▶ Work to complete
Sort through the entries below and pull out lines containing the word "transcrito".

Exercise material START

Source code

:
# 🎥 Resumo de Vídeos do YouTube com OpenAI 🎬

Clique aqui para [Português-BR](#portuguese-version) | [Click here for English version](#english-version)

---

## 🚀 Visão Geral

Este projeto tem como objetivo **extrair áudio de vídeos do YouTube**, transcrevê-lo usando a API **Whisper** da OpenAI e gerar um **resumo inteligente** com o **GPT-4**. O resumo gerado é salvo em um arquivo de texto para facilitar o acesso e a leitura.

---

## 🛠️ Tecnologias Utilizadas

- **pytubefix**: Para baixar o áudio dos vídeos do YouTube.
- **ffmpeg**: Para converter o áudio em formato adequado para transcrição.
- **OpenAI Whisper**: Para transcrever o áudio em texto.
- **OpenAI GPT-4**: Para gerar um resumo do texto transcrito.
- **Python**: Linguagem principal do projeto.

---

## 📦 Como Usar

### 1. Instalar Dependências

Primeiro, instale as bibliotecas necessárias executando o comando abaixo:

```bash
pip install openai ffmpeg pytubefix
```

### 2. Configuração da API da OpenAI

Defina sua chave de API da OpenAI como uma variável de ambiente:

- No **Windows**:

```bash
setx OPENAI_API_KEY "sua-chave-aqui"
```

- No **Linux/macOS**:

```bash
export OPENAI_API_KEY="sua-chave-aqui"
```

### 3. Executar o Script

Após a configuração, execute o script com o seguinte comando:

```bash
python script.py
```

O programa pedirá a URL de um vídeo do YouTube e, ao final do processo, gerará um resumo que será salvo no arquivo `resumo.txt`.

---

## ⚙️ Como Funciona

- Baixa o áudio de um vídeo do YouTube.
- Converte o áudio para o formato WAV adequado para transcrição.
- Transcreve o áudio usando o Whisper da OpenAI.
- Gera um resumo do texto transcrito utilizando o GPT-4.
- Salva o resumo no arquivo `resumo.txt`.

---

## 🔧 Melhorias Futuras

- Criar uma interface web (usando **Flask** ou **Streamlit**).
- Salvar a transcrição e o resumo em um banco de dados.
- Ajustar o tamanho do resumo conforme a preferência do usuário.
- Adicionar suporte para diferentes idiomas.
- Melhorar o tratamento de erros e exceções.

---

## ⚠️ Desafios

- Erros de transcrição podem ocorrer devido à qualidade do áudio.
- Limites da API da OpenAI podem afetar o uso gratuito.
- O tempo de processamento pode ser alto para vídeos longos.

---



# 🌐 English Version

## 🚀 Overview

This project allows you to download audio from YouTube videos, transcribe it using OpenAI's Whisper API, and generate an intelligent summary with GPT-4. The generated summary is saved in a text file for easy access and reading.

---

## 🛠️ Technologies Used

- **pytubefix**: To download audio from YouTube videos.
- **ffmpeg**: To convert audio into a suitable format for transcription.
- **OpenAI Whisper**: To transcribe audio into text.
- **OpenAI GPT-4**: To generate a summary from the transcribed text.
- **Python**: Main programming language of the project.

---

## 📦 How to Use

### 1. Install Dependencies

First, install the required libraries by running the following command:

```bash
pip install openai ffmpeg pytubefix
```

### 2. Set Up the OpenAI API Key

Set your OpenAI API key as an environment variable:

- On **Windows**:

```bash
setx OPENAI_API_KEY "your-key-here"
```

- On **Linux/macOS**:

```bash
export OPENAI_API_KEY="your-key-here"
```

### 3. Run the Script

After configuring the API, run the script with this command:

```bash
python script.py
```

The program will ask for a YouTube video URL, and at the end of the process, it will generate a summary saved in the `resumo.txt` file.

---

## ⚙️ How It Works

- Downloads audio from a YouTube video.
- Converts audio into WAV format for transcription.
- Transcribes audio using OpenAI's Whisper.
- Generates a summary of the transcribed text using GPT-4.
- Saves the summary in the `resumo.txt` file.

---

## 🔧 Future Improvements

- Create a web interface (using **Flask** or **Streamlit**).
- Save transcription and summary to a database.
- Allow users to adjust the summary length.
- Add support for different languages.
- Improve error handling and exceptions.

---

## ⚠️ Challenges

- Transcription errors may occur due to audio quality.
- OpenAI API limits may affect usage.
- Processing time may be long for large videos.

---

Exercise material END

▶ Task result
- **OpenAI GPT-4**: Para gerar um resumo do texto transcrito.
- Gera um resumo do texto transcrito utilizando o GPT-4.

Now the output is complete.